RECORDS
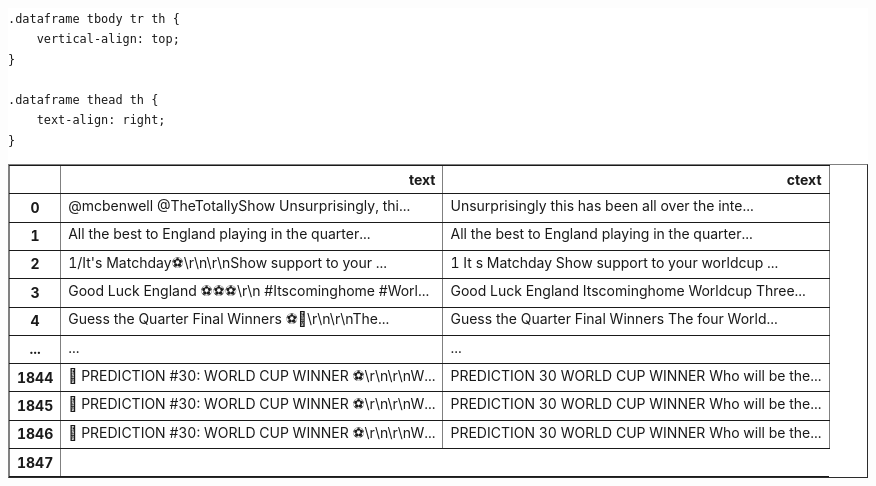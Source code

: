     .dataframe tbody tr th {
        vertical-align: top;
    }

    .dataframe thead th {
        text-align: right;
    }
</style>
<table border="1" class="dataframe">
  <thead>
    <tr style="text-align: right;">
      <th></th>
      <th>text</th>
      <th>ctext</th>
    </tr>
  </thead>
  <tbody>
    <tr>
      <th>0</th>
      <td>@mcbenwell @TheTotallyShow Unsurprisingly, thi...</td>
      <td>Unsurprisingly this has been all over the inte...</td>
    </tr>
    <tr>
      <th>1</th>
      <td>All the best to England playing in the quarter...</td>
      <td>All the best to England playing in the quarter...</td>
    </tr>
    <tr>
      <th>2</th>
      <td>1/It's Matchday⚽️\r\n\r\nShow support to your ...</td>
      <td>1 It s Matchday Show support to your worldcup ...</td>
    </tr>
    <tr>
      <th>3</th>
      <td>Good Luck England ⚽⚽⚽\r\n #Itscominghome #Worl...</td>
      <td>Good Luck England Itscominghome Worldcup Three...</td>
    </tr>
    <tr>
      <th>4</th>
      <td>Guess the Quarter Final Winners ⚽️🥂\r\n\r\nThe...</td>
      <td>Guess the Quarter Final Winners The four World...</td>
    </tr>
    <tr>
      <th>...</th>
      <td>...</td>
      <td>...</td>
    </tr>
    <tr>
      <th>1844</th>
      <td>🔮 PREDICTION #30: WORLD CUP WINNER ⚽️\r\n\r\nW...</td>
      <td>PREDICTION 30 WORLD CUP WINNER Who will be the...</td>
    </tr>
    <tr>
      <th>1845</th>
      <td>🔮 PREDICTION #30: WORLD CUP WINNER ⚽️\r\n\r\nW...</td>
      <td>PREDICTION 30 WORLD CUP WINNER Who will be the...</td>
    </tr>
    <tr>
      <th>1846</th>
      <td>🔮 PREDICTION #30: WORLD CUP WINNER ⚽️\r\n\r\nW...</td>
      <td>PREDICTION 30 WORLD CUP WINNER Who will be the...</td>
    </tr>
    <tr>
      <th>1847</th>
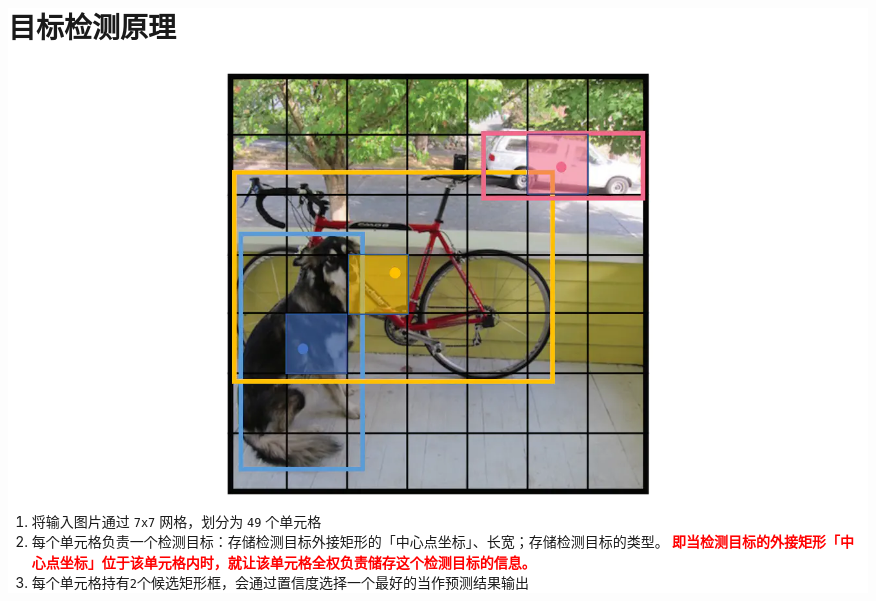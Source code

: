 # 目标检测原理

<p style="text-align:center;"><img src="../../image/yolo/yolov1_idea.webp" width="50%" align="middle" /></p>

1. 将输入图片通过 `7x7` 网格，划分为 `49` 个单元格
2. 每个单元格负责一个检测目标：存储检测目标外接矩形的「中心点坐标」、长宽；存储检测目标的类型。<span style="color:red;font-weight:bold"> 即当检测目标的外接矩形「中心点坐标」位于该单元格内时，就让该单元格全权负责储存这个检测目标的信息。 </span>
3. 每个单元格持有`2`个候选矩形框，会通过置信度选择一个最好的当作预测结果输出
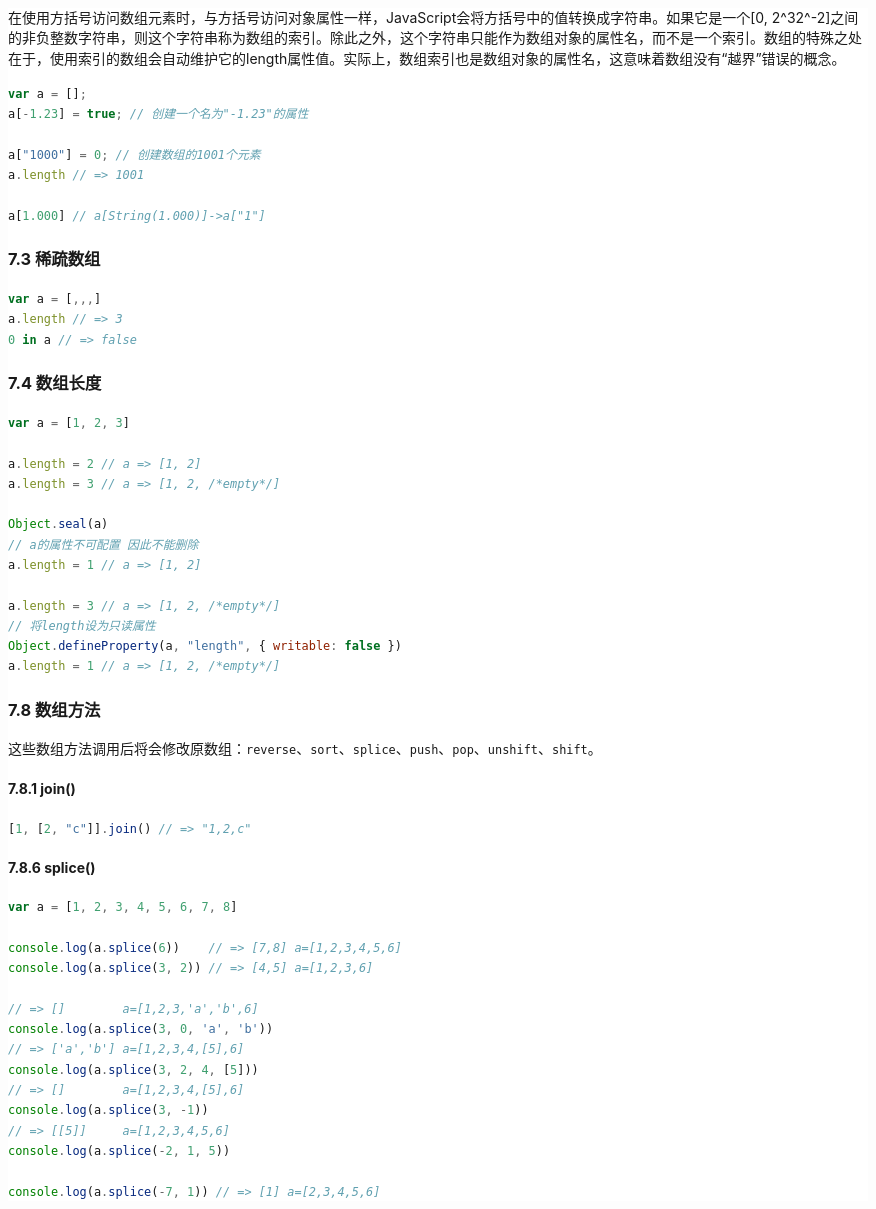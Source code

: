在使用方括号访问数组元素时，与方括号访问对象属性一样，JavaScript会将方括号中的值转换成字符串。如果它是一个[0, 2^32^-2]之间的非负整数字符串，则这个字符串称为数组的索引。除此之外，这个字符串只能作为数组对象的属性名，而不是一个索引。数组的特殊之处在于，使用索引的数组会自动维护它的length属性值。实际上，数组索引也是数组对象的属性名，这意味着数组没有“越界”错误的概念。

```js
var a = [];
a[-1.23] = true; // 创建一个名为"-1.23"的属性

a["1000"] = 0; // 创建数组的1001个元素
a.length // => 1001

a[1.000] // a[String(1.000)]->a["1"]
```

### 7.3 稀疏数组

```js
var a = [,,,]
a.length // => 3
0 in a // => false
```

### 7.4 数组长度

```js
var a = [1, 2, 3]

a.length = 2 // a => [1, 2]
a.length = 3 // a => [1, 2, /*empty*/]

Object.seal(a)
// a的属性不可配置 因此不能删除
a.length = 1 // a => [1, 2]

a.length = 3 // a => [1, 2, /*empty*/]
// 将length设为只读属性
Object.defineProperty(a, "length", { writable: false })
a.length = 1 // a => [1, 2, /*empty*/]
```

### 7.8 数组方法

这些数组方法调用后将会修改原数组：`reverse`、`sort`、`splice`、`push`、`pop`、`unshift`、`shift`。

#### 7.8.1 join()

```js
[1, [2, "c"]].join() // => "1,2,c"
```

#### 7.8.6 splice()

```js
var a = [1, 2, 3, 4, 5, 6, 7, 8]

console.log(a.splice(6))    // => [7,8] a=[1,2,3,4,5,6]
console.log(a.splice(3, 2)) // => [4,5] a=[1,2,3,6]

// => []        a=[1,2,3,'a','b',6]
console.log(a.splice(3, 0, 'a', 'b'))
// => ['a','b'] a=[1,2,3,4,[5],6]
console.log(a.splice(3, 2, 4, [5]))
// => []        a=[1,2,3,4,[5],6]
console.log(a.splice(3, -1))
// => [[5]]     a=[1,2,3,4,5,6]
console.log(a.splice(-2, 1, 5))

console.log(a.splice(-7, 1)) // => [1] a=[2,3,4,5,6]
```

TASK TO CARRY OUT
Each line in the listing above that includes "style" is to be copied.

ANSWER BOX
</style>
    <tr style="text-align: right;">
<p style="text-align:center;"><img src="../../image/yolo/yolov1_idea.webp" width="50%" align="middle" /></p>
2. 每个单元格负责一个检测目标：存储检测目标外接矩形的「中心点坐标」、长宽；存储检测目标的类型。<span style="color:red;font-weight:bold"> 即当检测目标的外接矩形「中心点坐标」位于该单元格内时，就让该单元格全权负责储存这个检测目标的信息。 </span>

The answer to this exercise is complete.